### TRY IT
Repeat precisely the span of lines below that opens with the line containing "Si alguna de" and closes with the line containing "- g(y) \rvert", both included.

Records contained in a dataset

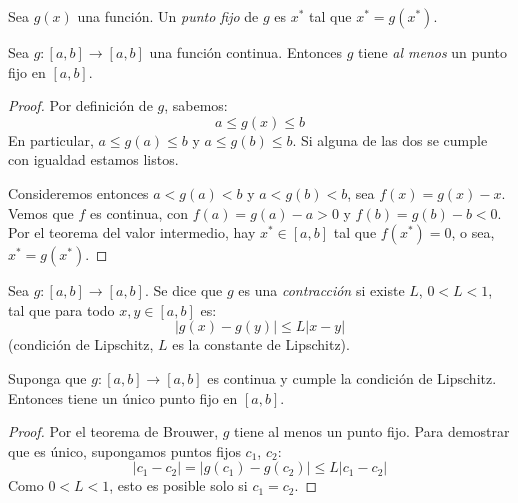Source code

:   \begin{definition}
    Sea \(g(x)\) una función.
    Un \emph{punto fijo} de \(g\) es \(x^*\) tal que \(x^* = g(x^*)\).
  \end{definition}
  \begin{theorem}
    Sea \(g \colon [a, b] \to [a, b]\) una función continua.
    Entonces \(g\) tiene \emph{al menos} un punto fijo en \([a, b]\).
  \end{theorem}
  \begin{proof}
    Por definición de \(g\),
    sabemos:
    \begin{equation*}
      a \le g(x) \le b
    \end{equation*}
    En particular,
    \(a \le g(a) \le b\) y \(a \le g(b) \le b\).
    Si alguna de las dos se cumple con igualdad estamos listos.

    Consideremos entonces \(a < g(a) < b\) y \(a < g(b) < b\),
    sea \(f(x) = g(x) - x\).
    Vemos que \(f\) es continua,
    con \(f(a) = g(a) - a > 0\)
    y \(f(b) = g(b) - b <0\).
    Por el teorema del valor intermedio,
    hay \(x^* \in [a, b]\) tal que \(f(x^*) = 0\),
    o sea, \(x^* = g(x^*)\).
  \end{proof}
  \begin{definition}
    Sea \(g \colon [a, b] \to [a, b]\).
    Se dice que \(g\) es una \emph{contracción}
    si existe \(L\), \(0 < L < 1\),
    tal que para todo \(x, y \in [a, b]\) es:
    \begin{equation}
      \lvert g(x) - g(y) \rvert
        \le L \lvert x - y \rvert
    \end{equation}
    (condición de Lipschitz,
     \(L\) es la constante de Lipschitz).
  \end{definition}
  \begin{theorem}
    Suponga que \(g \colon [a, b] \to [a, b]\) es continua
    y cumple la condición de Lipschitz.
    Entonces tiene un único punto fijo en \([a, b]\).
  \end{theorem}
  \begin{proof}
    Por el teorema de Brouwer,
    \(g\) tiene al menos un punto fijo.
    Para demostrar que es único,
    supongamos puntos fijos \(c_1\), \(c_2\):
    \begin{equation}
      \lvert c_1 - c_2 \rvert
        =   \lvert g(c_1) - g(c_2) \rvert
        \le L \lvert c_1 - c_2 \rvert
    \end{equation}
    Como \(0 < L < 1\),
    esto es posible solo si \(c_1 = c_2\).
  \end{proof}
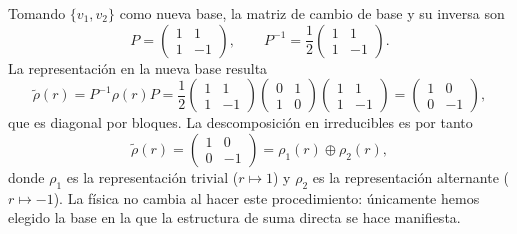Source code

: \documentclass[a4paper,11pt]{book} %
\begin{document}
\noindent
Tomando $\{v_1, v_2\}$ como nueva base, la matriz de cambio de base y su inversa son
\begin{equation}
    P = \begin{pmatrix} 1 & 1 \\ 1 & -1 \end{pmatrix}, \qquad
    P^{-1} = \frac{1}{2}\begin{pmatrix} 1 & 1 \\ 1 & -1 \end{pmatrix}.
\end{equation}
\noindent
La representación en la nueva base resulta
\begin{equation}
    \tilde{\rho}(r) = P^{-1}\rho(r)P =
    \frac{1}{2}\begin{pmatrix} 1 & 1 \\ 1 & -1 \end{pmatrix}
    \begin{pmatrix} 0 & 1 \\ 1 & 0 \end{pmatrix}
    \begin{pmatrix} 1 & 1 \\ 1 & -1 \end{pmatrix}
    = \begin{pmatrix} 1 & 0 \\ 0 & -1 \end{pmatrix},
\end{equation}
\noindent
que es diagonal por bloques. La descomposición en irreducibles es por tanto
\begin{equation}
    \tilde{\rho}(r) = \begin{pmatrix} 1 & 0 \\ 0 & -1 \end{pmatrix}
    = \rho_1(r) \oplus \rho_2(r),
\end{equation}
\noindent
donde $\rho_1$ es la representación trivial ($r \mapsto 1$) y $\rho_2$ es la
representación alternante ($r \mapsto -1$). La física no cambia al hacer este
procedimiento: únicamente hemos elegido la base en la que la estructura de suma
directa se hace manifiesta.
\end{document}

### COMPLETED TASK
    Si alguna de las dos se cumple con igualdad estamos listos.

    Consideremos entonces \(a < g(a) < b\) y \(a < g(b) < b\),
    sea \(f(x) = g(x) - x\).
    Vemos que \(f\) es continua,
    con \(f(a) = g(a) - a > 0\)
    y \(f(b) = g(b) - b <0\).
    Por el teorema del valor intermedio,
    hay \(x^* \in [a, b]\) tal que \(f(x^*) = 0\),
    o sea, \(x^* = g(x^*)\).
  \end{proof}
  \begin{definition}
    Sea \(g \colon [a, b] \to [a, b]\).
    Se dice que \(g\) es una \emph{contracción}
    si existe \(L\), \(0 < L < 1\),
    tal que para todo \(x, y \in [a, b]\) es:
    \begin{equation}
      \lvert g(x) - g(y) \rvert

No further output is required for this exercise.